John Ruple, a legal research professor at the University of Utah and former general counsel for the Council on Environmental Quality, an agency within the White House that advises the President and coordinates the government’s actions under the environmental law, said Trump’s proposed rule change will most affect developers seeking permits from federal agencies. That includes oil and gas companies who want to build pipelines, lease public lands for drilling, or build terminals to export oil or liquified natural gas. “People need to understand that legal obligation to comply with NEPA did not go away,” Ruple said in an email. “What goes away is uniform direction about how to meet those legal obligations.”

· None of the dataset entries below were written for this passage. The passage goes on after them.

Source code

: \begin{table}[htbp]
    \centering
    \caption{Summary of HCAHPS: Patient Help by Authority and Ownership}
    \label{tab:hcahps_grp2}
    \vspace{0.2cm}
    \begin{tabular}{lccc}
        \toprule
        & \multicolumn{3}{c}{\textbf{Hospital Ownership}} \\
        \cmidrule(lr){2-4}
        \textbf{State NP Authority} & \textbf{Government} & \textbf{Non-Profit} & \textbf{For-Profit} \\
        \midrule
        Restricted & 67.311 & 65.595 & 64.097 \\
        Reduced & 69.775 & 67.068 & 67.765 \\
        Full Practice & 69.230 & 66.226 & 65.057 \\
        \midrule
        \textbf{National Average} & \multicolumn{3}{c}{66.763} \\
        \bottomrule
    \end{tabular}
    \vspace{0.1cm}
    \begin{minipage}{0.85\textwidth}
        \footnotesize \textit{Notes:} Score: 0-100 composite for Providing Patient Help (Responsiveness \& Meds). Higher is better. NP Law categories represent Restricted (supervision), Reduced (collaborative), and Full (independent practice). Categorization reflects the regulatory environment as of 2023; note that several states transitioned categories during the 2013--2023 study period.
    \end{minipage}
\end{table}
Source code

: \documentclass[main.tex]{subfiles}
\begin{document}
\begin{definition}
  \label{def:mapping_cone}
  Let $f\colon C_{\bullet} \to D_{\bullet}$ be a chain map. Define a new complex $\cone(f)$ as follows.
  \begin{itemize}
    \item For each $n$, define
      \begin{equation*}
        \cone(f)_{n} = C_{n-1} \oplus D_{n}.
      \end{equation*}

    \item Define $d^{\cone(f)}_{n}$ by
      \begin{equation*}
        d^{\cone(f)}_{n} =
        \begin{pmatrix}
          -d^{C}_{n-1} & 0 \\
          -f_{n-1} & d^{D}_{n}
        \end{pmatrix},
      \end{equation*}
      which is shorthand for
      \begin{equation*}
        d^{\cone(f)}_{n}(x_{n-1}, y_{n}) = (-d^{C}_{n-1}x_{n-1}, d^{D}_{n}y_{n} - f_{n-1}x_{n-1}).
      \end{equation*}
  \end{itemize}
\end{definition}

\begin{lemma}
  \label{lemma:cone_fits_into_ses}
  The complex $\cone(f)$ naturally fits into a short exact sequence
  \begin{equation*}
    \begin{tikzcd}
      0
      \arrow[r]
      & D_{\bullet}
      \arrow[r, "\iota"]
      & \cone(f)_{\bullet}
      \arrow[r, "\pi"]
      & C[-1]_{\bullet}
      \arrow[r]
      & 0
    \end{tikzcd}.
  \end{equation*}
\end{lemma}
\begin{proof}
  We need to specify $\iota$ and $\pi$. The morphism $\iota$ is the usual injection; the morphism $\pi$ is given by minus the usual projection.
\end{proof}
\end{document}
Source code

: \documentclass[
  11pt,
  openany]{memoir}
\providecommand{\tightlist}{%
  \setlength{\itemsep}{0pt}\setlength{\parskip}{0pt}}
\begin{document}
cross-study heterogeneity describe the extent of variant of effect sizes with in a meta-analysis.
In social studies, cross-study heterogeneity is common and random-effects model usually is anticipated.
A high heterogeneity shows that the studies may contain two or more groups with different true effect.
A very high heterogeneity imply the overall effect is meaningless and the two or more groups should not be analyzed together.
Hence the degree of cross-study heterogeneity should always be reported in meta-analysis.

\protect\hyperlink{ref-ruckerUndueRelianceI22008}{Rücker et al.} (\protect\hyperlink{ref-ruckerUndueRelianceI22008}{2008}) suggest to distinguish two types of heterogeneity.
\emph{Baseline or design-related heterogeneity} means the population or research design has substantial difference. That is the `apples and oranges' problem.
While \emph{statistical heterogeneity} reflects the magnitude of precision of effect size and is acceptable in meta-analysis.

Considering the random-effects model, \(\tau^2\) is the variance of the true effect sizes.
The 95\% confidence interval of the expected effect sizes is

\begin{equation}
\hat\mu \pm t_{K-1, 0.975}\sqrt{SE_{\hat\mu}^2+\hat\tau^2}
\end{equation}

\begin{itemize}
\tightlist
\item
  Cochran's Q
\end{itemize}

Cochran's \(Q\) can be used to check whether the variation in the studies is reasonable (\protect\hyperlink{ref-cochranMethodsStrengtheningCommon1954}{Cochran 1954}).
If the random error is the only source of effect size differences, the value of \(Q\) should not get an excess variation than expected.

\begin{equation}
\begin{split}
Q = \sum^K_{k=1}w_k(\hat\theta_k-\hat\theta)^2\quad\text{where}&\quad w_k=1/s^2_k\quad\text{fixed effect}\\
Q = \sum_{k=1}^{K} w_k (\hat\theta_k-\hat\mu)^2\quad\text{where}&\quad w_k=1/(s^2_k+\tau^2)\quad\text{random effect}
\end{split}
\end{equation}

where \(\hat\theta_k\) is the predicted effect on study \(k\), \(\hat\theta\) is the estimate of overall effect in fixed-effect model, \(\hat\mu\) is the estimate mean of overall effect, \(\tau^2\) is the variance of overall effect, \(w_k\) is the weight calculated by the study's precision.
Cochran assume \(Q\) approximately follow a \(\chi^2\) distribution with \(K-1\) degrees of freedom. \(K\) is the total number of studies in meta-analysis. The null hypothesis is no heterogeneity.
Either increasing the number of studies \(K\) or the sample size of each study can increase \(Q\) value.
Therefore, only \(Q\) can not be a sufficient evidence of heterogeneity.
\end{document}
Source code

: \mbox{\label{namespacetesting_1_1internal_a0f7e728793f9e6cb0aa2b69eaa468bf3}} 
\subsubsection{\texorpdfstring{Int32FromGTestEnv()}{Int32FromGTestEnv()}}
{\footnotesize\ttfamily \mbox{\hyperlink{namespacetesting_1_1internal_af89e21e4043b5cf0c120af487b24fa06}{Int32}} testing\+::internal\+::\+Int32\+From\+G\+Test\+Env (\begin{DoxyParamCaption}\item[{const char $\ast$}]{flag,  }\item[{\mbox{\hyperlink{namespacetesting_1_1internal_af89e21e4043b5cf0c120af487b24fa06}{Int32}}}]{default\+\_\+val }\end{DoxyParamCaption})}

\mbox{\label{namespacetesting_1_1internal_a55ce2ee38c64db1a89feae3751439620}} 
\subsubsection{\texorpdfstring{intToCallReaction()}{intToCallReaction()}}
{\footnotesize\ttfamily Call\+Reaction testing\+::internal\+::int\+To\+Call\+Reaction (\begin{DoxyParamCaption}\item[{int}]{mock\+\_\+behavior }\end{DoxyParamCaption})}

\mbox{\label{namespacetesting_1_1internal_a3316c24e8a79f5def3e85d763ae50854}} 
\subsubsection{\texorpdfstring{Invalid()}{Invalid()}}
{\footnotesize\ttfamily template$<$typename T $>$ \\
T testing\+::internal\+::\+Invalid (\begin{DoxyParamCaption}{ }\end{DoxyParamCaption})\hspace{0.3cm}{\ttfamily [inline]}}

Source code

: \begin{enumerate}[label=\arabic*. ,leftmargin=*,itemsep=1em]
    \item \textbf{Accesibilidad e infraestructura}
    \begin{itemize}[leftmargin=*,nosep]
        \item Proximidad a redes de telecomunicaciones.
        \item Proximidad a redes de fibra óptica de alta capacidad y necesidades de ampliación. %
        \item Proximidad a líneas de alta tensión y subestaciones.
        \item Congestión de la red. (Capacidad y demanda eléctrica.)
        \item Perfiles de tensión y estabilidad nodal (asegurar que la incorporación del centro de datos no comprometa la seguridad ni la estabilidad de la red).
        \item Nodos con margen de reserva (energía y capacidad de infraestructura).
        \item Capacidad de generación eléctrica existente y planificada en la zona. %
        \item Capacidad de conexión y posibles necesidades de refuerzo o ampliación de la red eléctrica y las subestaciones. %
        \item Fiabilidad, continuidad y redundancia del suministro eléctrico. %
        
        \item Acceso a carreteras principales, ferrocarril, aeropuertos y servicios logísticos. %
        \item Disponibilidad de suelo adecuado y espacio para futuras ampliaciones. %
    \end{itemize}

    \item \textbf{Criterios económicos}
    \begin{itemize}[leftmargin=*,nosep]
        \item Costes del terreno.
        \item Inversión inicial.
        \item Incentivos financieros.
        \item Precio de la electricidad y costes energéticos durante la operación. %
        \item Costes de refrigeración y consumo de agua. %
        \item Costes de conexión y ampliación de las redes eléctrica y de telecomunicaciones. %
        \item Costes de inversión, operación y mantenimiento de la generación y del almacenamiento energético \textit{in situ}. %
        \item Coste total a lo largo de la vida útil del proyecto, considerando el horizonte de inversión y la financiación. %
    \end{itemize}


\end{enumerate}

And therein lies the sting in the tail of this particular attempt to smash all government regulations so fossil fuel companies can “drill, baby, drill.” The putative president and Republicans have said they want to cut bureaucratic red tape and speed up permitting for big projects, such as pipelines, fuel export terminals, and electricity transmission lines. In a 2018 hearing before the House Natural Resource Committee, which at the time was under the thumb of right-wing extremists, the committee’s staff accused environmental groups of using NEPA as “environmental lawfare.” Chairman Rob Bishop, a Utah Republican, said, “NEPA was never intended to be a weapon for litigants to force delays and denials on all sorts of activities.”
NEPA Went Into Effect In 1970
Signed into law in 1970, NEPA requires federal agencies to study and consider the environmental consequences of their actions. In many cases, the agency must prepare an environmental assessment, a process that can take months. If that assessment finds that the project’s impacts will be “significant,” it must prepare a more extensive environmental impact statement. The agency must include a public comment period at each step in the process to allow the public and interested parties to weigh in. However, hundreds of agency actions fall under a list of “categorial exclusions,” which do not require an environmental assessment.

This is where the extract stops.